The need to act is urgent. I am a Colorado native and love this magnificent state- the inspiration for America the Beautiful.  But last year, for the first time in memory, we had fatal wildfires followed only a few months later by fatal floods.  Increasing extreme weather events are mounting  all around us. And we know these impacts- here and around the world– will continue to  escalate, causing political disruption and eventually threatening everything we hold dear.

Colorado is known as a clean energy leader and our policies have been in part a model for the Clean Power Plan.  But Colorado still gets about two-thirds of its electricity from burning coal and the plan would require cleaning up the state’s carbon pollution 35% from 2005 levels.

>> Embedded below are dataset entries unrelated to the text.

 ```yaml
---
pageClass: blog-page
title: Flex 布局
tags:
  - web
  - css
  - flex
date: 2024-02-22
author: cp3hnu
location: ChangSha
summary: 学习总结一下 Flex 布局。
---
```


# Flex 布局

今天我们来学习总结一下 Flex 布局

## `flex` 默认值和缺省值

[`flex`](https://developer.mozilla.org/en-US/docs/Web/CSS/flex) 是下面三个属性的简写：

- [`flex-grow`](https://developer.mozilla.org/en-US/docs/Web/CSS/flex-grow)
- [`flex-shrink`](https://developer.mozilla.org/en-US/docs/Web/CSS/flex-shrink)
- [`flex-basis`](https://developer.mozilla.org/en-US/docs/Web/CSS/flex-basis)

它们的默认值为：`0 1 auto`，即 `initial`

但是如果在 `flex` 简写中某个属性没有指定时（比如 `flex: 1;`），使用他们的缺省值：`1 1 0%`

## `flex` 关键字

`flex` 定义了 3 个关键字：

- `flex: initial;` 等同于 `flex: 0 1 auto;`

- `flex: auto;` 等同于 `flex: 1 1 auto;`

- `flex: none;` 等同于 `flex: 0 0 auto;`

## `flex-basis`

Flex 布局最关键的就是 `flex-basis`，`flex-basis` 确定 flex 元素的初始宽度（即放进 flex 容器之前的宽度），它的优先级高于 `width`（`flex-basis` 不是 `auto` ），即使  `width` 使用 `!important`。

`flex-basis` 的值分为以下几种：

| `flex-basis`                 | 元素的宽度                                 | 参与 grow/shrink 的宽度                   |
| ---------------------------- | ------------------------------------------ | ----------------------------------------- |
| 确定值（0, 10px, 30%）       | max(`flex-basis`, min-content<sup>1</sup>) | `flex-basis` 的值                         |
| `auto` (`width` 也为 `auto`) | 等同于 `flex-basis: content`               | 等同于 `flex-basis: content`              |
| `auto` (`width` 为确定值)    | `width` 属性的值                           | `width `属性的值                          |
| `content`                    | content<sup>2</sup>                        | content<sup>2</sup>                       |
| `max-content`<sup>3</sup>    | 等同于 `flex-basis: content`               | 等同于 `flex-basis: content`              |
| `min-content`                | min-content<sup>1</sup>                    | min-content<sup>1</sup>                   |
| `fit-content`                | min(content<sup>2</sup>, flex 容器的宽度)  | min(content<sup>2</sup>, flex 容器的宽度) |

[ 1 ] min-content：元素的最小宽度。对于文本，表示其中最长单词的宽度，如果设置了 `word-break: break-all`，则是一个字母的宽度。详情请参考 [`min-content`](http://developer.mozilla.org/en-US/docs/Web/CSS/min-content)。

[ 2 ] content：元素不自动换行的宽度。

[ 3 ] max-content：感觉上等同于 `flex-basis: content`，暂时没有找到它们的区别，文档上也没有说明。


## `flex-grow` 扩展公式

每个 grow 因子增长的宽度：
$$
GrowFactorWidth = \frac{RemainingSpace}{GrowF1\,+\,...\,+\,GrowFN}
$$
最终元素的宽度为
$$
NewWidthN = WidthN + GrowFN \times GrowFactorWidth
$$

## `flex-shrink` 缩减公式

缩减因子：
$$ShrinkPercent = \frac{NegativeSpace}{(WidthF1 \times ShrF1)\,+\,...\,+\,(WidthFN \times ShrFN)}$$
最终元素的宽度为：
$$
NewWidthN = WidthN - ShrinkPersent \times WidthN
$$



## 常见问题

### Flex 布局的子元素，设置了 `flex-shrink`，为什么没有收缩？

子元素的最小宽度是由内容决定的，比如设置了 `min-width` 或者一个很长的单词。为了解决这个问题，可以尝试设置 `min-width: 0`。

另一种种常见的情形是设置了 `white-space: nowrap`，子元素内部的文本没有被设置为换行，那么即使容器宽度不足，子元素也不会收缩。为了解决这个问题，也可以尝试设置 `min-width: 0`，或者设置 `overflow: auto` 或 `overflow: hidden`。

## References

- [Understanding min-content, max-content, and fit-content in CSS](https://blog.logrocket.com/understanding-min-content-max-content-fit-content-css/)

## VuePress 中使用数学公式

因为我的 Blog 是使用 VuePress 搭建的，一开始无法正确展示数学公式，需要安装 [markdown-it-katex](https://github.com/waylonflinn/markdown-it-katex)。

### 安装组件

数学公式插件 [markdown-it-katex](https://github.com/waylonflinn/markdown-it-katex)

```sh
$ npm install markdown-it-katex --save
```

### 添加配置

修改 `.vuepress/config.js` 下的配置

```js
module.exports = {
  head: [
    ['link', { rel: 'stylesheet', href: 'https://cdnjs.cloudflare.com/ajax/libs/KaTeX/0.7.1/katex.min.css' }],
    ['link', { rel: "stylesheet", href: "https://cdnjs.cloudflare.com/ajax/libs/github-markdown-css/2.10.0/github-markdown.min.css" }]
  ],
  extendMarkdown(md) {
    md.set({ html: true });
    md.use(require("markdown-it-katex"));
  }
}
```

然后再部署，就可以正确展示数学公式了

We believe the solar industry can play a critical role. As we like to say, Solar is the Solution.

Last fall, the Solar Foundation did the most in-depth study ever of the economic and environmental  impacts of the solar industry on Colorado. Just since 2007, after Colorado voters passed a Renewable Energy Standard, the solar energy industry:

— Has created the equivalent of 10,790 jobs, leading to  employee earnings of over $534.1 million;

— Generated  economic output worth  $1.42 billion;

–Been responsible for about  $24.3 million in environmental benefits achieved through avoiding emissions of pollutants tied to conventional electricity production, and;

— Generated savings of nearly 300 million gallons of water, which would have otherwise been consumed as part of the electricity generation process.

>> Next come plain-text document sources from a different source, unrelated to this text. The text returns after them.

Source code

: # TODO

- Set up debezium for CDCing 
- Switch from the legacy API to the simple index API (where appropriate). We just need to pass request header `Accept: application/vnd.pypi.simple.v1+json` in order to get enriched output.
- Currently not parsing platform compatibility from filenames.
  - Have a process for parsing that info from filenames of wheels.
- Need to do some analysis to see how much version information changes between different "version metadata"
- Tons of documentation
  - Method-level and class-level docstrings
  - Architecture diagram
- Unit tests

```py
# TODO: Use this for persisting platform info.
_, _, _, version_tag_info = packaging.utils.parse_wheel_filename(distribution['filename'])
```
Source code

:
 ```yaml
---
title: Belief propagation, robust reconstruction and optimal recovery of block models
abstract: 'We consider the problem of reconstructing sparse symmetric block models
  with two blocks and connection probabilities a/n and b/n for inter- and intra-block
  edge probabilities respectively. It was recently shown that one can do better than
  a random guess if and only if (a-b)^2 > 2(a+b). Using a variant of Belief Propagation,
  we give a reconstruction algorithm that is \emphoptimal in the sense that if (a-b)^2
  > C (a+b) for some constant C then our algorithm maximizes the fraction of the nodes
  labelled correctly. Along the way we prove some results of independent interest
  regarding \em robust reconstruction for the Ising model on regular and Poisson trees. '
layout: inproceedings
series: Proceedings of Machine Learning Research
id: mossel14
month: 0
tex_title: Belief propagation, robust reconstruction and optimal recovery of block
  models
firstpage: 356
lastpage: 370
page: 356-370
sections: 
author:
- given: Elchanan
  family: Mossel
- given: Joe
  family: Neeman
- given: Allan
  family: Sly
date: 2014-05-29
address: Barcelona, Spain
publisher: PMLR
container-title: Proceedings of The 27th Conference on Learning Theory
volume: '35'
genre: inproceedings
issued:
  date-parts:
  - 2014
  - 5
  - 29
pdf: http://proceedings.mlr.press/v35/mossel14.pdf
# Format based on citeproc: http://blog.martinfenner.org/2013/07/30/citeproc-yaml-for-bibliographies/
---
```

Last year, COSEIA announced Colorado’s Million Solar Roofs– a campaign setting a goal to increase solar deployment to 3 Gigawatts by 2030, or roughly 10 times the amount of solar installed today. This program can become a key part of how Colorado will meet the emissions reductions of the Clean Power Plan. We have mapped out a path to reach this goal, and there is evidence all around us that it is not only achievable, but becoming more cost effective every day.

Just last week, Colorado’s  biggest utility, Xcel Energy announced it will buy the solar power from a new 156 MW solar project for 25 years at rates competitive with the long-term prices for natural gas generation.   More than 20,000 Coloradans have made the choice to put solar energy systems on their homes and businesses already.